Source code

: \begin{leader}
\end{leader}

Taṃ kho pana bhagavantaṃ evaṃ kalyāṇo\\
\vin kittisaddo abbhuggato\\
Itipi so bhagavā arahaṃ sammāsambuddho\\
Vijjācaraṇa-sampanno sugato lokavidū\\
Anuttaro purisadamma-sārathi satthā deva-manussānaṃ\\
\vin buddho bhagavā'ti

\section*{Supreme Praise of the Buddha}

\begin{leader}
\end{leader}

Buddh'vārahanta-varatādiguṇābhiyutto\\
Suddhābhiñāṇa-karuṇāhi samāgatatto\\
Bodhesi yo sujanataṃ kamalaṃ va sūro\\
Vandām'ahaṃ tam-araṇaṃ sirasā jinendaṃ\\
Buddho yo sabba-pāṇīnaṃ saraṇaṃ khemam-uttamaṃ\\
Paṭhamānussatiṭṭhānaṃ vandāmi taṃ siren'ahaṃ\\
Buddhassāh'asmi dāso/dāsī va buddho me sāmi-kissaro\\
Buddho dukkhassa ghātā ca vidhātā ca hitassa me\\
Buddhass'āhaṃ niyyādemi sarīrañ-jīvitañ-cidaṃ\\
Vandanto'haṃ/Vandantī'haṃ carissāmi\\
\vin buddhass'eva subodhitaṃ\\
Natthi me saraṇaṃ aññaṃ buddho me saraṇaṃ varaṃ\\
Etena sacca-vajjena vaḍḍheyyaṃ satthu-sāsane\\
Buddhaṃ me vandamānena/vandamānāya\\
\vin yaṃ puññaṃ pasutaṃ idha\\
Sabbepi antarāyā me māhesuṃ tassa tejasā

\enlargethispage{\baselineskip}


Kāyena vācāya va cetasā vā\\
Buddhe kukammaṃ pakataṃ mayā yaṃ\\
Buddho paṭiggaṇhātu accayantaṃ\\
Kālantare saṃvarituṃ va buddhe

--

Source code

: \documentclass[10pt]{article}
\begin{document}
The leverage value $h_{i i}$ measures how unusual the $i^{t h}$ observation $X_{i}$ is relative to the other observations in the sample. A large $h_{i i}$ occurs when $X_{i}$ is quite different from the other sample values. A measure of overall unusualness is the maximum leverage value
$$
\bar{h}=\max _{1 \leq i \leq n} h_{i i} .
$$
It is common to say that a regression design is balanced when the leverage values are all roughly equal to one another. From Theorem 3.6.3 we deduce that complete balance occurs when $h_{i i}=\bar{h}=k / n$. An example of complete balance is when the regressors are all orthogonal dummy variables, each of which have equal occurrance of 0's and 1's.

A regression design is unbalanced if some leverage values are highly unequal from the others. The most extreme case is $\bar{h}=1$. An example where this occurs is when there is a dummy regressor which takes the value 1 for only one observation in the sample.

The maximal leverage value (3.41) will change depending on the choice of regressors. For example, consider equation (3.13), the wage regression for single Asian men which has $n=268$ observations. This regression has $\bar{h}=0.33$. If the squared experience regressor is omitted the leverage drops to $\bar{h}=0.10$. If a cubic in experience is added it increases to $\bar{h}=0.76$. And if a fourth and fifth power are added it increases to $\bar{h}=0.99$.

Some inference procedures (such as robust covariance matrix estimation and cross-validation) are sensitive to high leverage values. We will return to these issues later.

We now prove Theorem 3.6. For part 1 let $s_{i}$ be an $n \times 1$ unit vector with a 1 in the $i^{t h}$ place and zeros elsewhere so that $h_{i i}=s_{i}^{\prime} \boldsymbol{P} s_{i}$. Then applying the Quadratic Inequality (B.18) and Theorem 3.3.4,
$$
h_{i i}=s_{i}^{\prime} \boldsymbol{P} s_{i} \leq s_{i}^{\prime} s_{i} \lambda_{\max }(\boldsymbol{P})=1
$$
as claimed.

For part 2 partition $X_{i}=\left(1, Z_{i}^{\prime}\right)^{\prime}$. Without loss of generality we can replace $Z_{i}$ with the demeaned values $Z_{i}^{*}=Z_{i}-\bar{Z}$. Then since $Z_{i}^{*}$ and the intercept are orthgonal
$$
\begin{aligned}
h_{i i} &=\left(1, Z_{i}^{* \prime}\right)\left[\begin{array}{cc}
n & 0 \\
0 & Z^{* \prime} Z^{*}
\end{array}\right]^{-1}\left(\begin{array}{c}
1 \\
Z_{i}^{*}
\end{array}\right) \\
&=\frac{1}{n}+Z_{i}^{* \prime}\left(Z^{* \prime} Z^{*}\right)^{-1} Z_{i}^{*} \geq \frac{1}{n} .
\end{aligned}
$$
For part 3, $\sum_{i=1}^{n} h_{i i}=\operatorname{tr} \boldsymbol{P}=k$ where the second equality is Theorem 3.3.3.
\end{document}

--

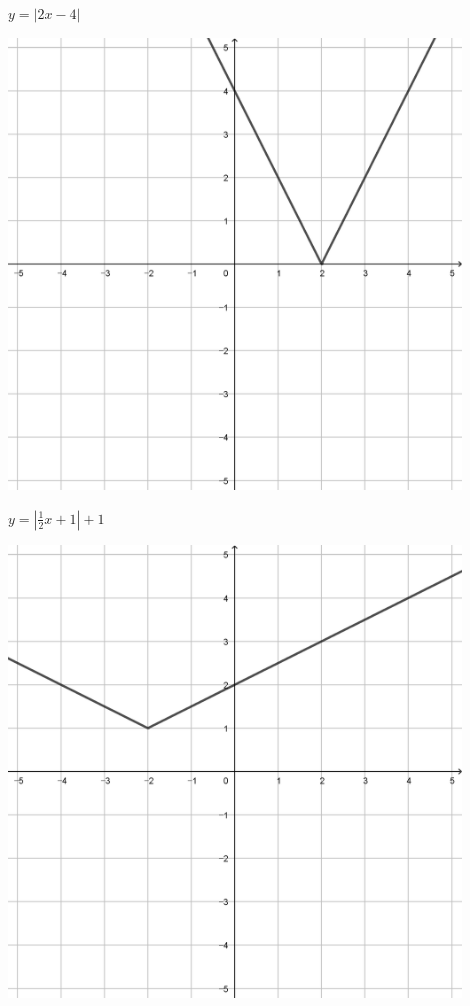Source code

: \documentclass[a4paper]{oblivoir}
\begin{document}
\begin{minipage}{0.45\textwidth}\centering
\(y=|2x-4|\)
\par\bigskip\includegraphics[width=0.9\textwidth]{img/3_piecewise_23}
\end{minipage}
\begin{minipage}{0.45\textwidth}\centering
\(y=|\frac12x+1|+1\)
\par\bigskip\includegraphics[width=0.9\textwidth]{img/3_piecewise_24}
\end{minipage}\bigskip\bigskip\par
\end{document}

> **Directions**
Above are the records; copy exactly the lines from the line with "Bodhesi yo sujanataṃ kamalaṃ va sūro\\" through the line with "puññaṃ pasutaṃ idha\\", both included.

> **The completed task**
Bodhesi yo sujanataṃ kamalaṃ va sūro\\
Vandām'ahaṃ tam-araṇaṃ sirasā jinendaṃ\\
Buddho yo sabba-pāṇīnaṃ saraṇaṃ khemam-uttamaṃ\\
Paṭhamānussatiṭṭhānaṃ vandāmi taṃ siren'ahaṃ\\
Buddhassāh'asmi dāso/dāsī va buddho me sāmi-kissaro\\
Buddho dukkhassa ghātā ca vidhātā ca hitassa me\\
Buddhass'āhaṃ niyyādemi sarīrañ-jīvitañ-cidaṃ\\
Vandanto'haṃ/Vandantī'haṃ carissāmi\\
\vin buddhass'eva subodhitaṃ\\
Natthi me saraṇaṃ aññaṃ buddho me saraṇaṃ varaṃ\\
Etena sacca-vajjena vaḍḍheyyaṃ satthu-sāsane\\
Buddhaṃ me vandamānena/vandamānāya\\
\vin yaṃ puññaṃ pasutaṃ idha\\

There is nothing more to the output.